Warner Bros./DC’s “Black Adam” is holding on to the No. 1 spot at the box office for one more weekend before the release of “Black Panther: Wakanda Forever” on Friday, adding $18.5 million for a domestic total of $137 million after three weekends.
With hopes of a Chinese release diminishing, “Black Adam” continues to follow the box office path of last year’s Marvel film “Eternals,” as they have virtually identical domestic totals to this point. If that continues even as “Wakanda Forever” siphons off a huge portion of the film’s audience, “Black Adam” is headed for a final total of around $164 million domestic and $400 million worldwide.
While “Eternals” was disappointing for the MCU, the franchise’s established popularity likely means that the future of the Eternals in later films isn’t in question. But for DC, which is counting on new CEOs James Gunn and Peter Safran to chart out a new course for the division, there’s no telling exactly how these middling box office numbers will affect Dwayne Johnson’s ambitious plans for his antihero, including a teased showdown with Henry Cavill’s Superman.
The sole new release on this pre-Marvel weekend is Sony/Crunchyroll’s “One Piece Film Red,” an anime release that was expected to make the overwhelming majority of its box office gross on opening weekend. But that opening weekend haul has gotten larger for Crunchyroll with recent successes like “Dragon Ball Super: Super Hero,” and “One Piece” is no different. The film managed a $9.4 million debut from 2,410 theaters, up from the $1.3 million that “One Piece: Stampede” made from an event release in 2019.
Universal’s “Ticket to Paradise” is third with $8.5 million in its third weekend, continuing to show respectable legs with a $46.7 million domestic total and a $137 million global total against a $60 million budget. With its appeal towards older audiences, “Ticket” may continue to avoid steep weekend drops even with “Wakanda Forever” in theaters.

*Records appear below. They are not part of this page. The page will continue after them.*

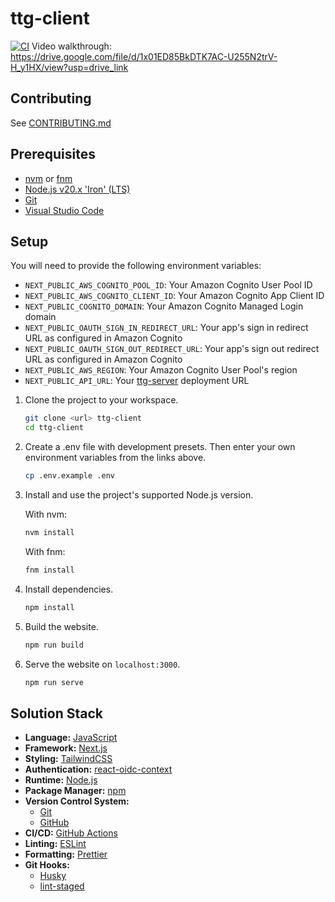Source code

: # ttg-client

[![CI](https://github.com/tabletop-generator/client/actions/workflows/ci.yml/badge.svg)](https://github.com/tabletop-generator/client/actions/workflows/ci.yml)
Video walkthrough: https://drive.google.com/file/d/1x01ED85BkDTK7AC-U255N2trV-H_y1HX/view?usp=drive_link
## Contributing

See [CONTRIBUTING.md](CONTRIBUTING.md)

## Prerequisites

- [nvm](https://github.com/nvm-sh/nvm) or [fnm](https://github.com/Schniz/fnm)
- [Node.js v20.x 'Iron' (LTS)](https://nodejs.org/en)
- [Git](https://git-scm.com/)
- [Visual Studio Code](https://code.visualstudio.com/)

## Setup

You will need to provide the following environment variables:

- `NEXT_PUBLIC_AWS_COGNITO_POOL_ID`: Your Amazon Cognito User Pool ID
- `NEXT_PUBLIC_AWS_COGNITO_CLIENT_ID`: Your Amazon Cognito App Client ID
- `NEXT_PUBLIC_COGNITO_DOMAIN`: Your Amazon Cognito Managed Login domain
- `NEXT_PUBLIC_OAUTH_SIGN_IN_REDIRECT_URL`: Your app's sign in redirect URL as configured in Amazon Cognito
- `NEXT_PUBLIC_OAUTH_SIGN_OUT_REDIRECT_URL`: Your app's sign out redirect URL as configured in Amazon Cognito
- `NEXT_PUBLIC_AWS_REGION`: Your Amazon Cognito User Pool's region
- `NEXT_PUBLIC_API_URL`: Your [ttg-server](https://github.com/tabletop-generator/ttg-server/) deployment URL

1. Clone the project to your workspace.

   ```bash
   git clone <url> ttg-client
   cd ttg-client
   ```

2. Create a .env file with development presets. Then enter your own environment variables from the links above.

   ```bash
   cp .env.example .env
   ```

3. Install and use the project's supported Node.js version.

   With nvm:

   ```bash
   nvm install
   ```

   With fnm:

   ```bash
   fnm install
   ```

4. Install dependencies.

   ```bash
   npm install
   ```

5. Build the website.

   ```bash
   npm run build
   ```

6. Serve the website on `localhost:3000`.

   ```bash
   npm run serve
   ```

## Solution Stack

- **Language:** [JavaScript](https://developer.mozilla.org/en-US/docs/Web/JavaScript)
- **Framework:** [Next.js](https://nextjs.org/docs)
- **Styling:** [TailwindCSS](https://tailwindcss.com/docs/)
- **Authentication:** [react-oidc-context](https://github.com/authts/react-oidc-context?tab=readme-ov-file#documentation)
- **Runtime:** [Node.js](https://nodejs.org/docs/latest-v20.x/api/)
- **Package Manager:** [npm](https://docs.npmjs.com/)
- **Version Control System:**
  - [Git](https://git-scm.com/doc)
  - [GitHub](https://docs.github.com/)
- **CI/CD:** [GitHub Actions](https://docs.github.com/en/actions)
- **Linting:** [ESLint](https://eslint.org/docs/v8.x/)
- **Formatting:** [Prettier](https://prettier.io/docs/en/)
- **Git Hooks:**
  - [Husky](https://typicode.github.io/husky/)
  - [lint-staged](https://github.com/lint-staged/lint-staged)

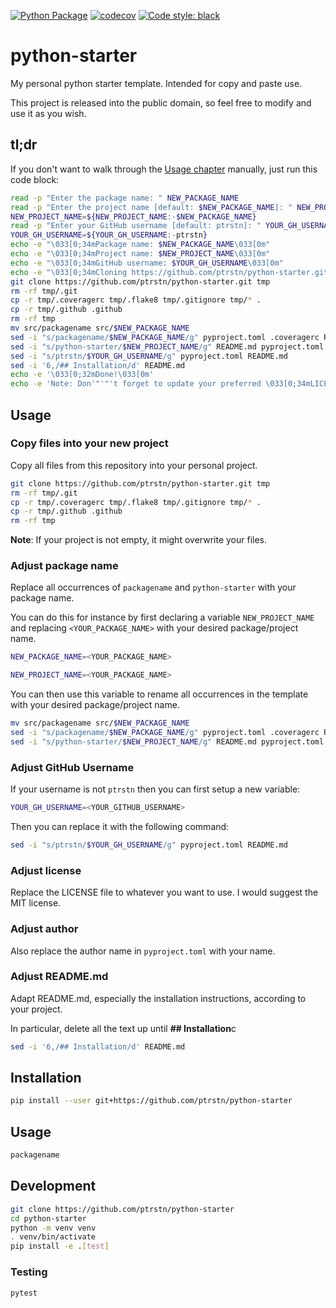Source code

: [![Python Package](https://github.com/ptrstn/python-starter/actions/workflows/python-package.yml/badge.svg)](https://github.com/ptrstn/python-starter/actions/workflows/python-package.yml)
[![codecov](https://codecov.io/gh/ptrstn/python-starter/branch/master/graph/badge.svg)](https://codecov.io/gh/ptrstn/python-starter)
[![Code style: black](https://img.shields.io/badge/code%20style-black-000000.svg)](https://github.com/psf/black)

# python-starter

My personal python starter template. Intended for copy and paste use. 

This project is released into the public domain, so feel free to modify and use it as you wish.

## tl;dr

If you don't want to walk through the [Usage chapter](#usage) manually, just run this code block:

```bash
read -p "Enter the package name: " NEW_PACKAGE_NAME
read -p "Enter the project name [default: $NEW_PACKAGE_NAME]: " NEW_PROJECT_NAME
NEW_PROJECT_NAME=${NEW_PROJECT_NAME:-$NEW_PACKAGE_NAME}
read -p "Enter your GitHub username [default: ptrstn]: " YOUR_GH_USERNAME
YOUR_GH_USERNAME=${YOUR_GH_USERNAME:-ptrstn}
echo -e "\033[0;34mPackage name: $NEW_PACKAGE_NAME\033[0m"
echo -e "\033[0;34mProject name: $NEW_PROJECT_NAME\033[0m"
echo -e "\033[0;34mGitHub username: $YOUR_GH_USERNAME\033[0m"
echo -e "\033[0;34mCloning https://github.com/ptrstn/python-starter.git...\033[0m"
git clone https://github.com/ptrstn/python-starter.git tmp
rm -rf tmp/.git
cp -r tmp/.coveragerc tmp/.flake8 tmp/.gitignore tmp/* .
cp -r tmp/.github .github
rm -rf tmp
mv src/packagename src/$NEW_PACKAGE_NAME
sed -i "s/packagename/$NEW_PACKAGE_NAME/g" pyproject.toml .coveragerc README.md "src/${NEW_PACKAGE_NAME}/__main__.py" tests/test_core.py
sed -i "s/python-starter/$NEW_PROJECT_NAME/g" README.md pyproject.toml
sed -i "s/ptrstn/$YOUR_GH_USERNAME/g" pyproject.toml README.md
sed -i '6,/## Installation/d' README.md
echo -e '\033[0;32mDone!\033[0m'
echo -e 'Note: Don'"'"'t forget to update your preferred \033[0;34mLICENSE\033[0m'
```

## Usage

### Copy files into your new project

Copy all files from this repository into your personal project. 

```bash
git clone https://github.com/ptrstn/python-starter.git tmp
rm -rf tmp/.git
cp -r tmp/.coveragerc tmp/.flake8 tmp/.gitignore tmp/* .
cp -r tmp/.github .github
rm -rf tmp
```

**Note**: If your project is not empty, it might overwrite your files.

### Adjust package name

Replace all occurrences of ```packagename``` and ```python-starter``` with your package name.

You can do this for instance by first declaring a variable ```NEW_PROJECT_NAME``` and replacing ```<YOUR_PACKAGE_NAME>``` with your desired package/project name.

```bash
NEW_PACKAGE_NAME=<YOUR_PACKAGE_NAME>
```

```bash
NEW_PROJECT_NAME=<YOUR_PACKAGE_NAME>
```

You can then use this variable to rename all occurrences in the template with your desired package/project name.

```bash
mv src/packagename src/$NEW_PACKAGE_NAME
sed -i "s/packagename/$NEW_PACKAGE_NAME/g" pyproject.toml .coveragerc README.md "src/${NEW_PACKAGE_NAME}/__main__.py" tests/test_core.py
sed -i "s/python-starter/$NEW_PROJECT_NAME/g" README.md pyproject.toml
```

### Adjust GitHub Username

If your username is not ```ptrstn``` then you can first setup a new variable:

```bash
YOUR_GH_USERNAME=<YOUR_GITHUB_USERNAME>
```

Then you can replace it with the following command:

```bash
sed -i "s/ptrstn/$YOUR_GH_USERNAME/g" pyproject.toml README.md
```

### Adjust license

Replace the LICENSE file to whatever you want to use. 
I would suggest the MIT license.

### Adjust author 

Also replace the author name in ```pyproject.toml``` with your name.

### Adjust README.md

Adapt README.md, especially the installation instructions, according to your project. 

In particular, delete all the text up until **## Installation**c

```bash
sed -i '6,/## Installation/d' README.md
```

## Installation

```bash
pip install --user git+https://github.com/ptrstn/python-starter
```

## Usage

```bash
packagename
```

## Development

```bash
git clone https://github.com/ptrstn/python-starter
cd python-starter
python -m venv venv
. venv/bin/activate
pip install -e .[test]
```

### Testing

```bash
pytest
```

Paramount’s horror film “Smile” finished in the No. 4 spot in its sixth weekend in theaters, earning $4 million to bring its domestic total to $99 million. “Smile” will join Jordan Peele’s “Nope” as the second horror film this year to top $100 million domestically, having already pass that film’s global total with $202 million worldwide. Lionsgate’s “Prey for the Devil” completes the top 5 with $3.8 million in its second weekend, giving the horror film a $13.8 million 10-day total.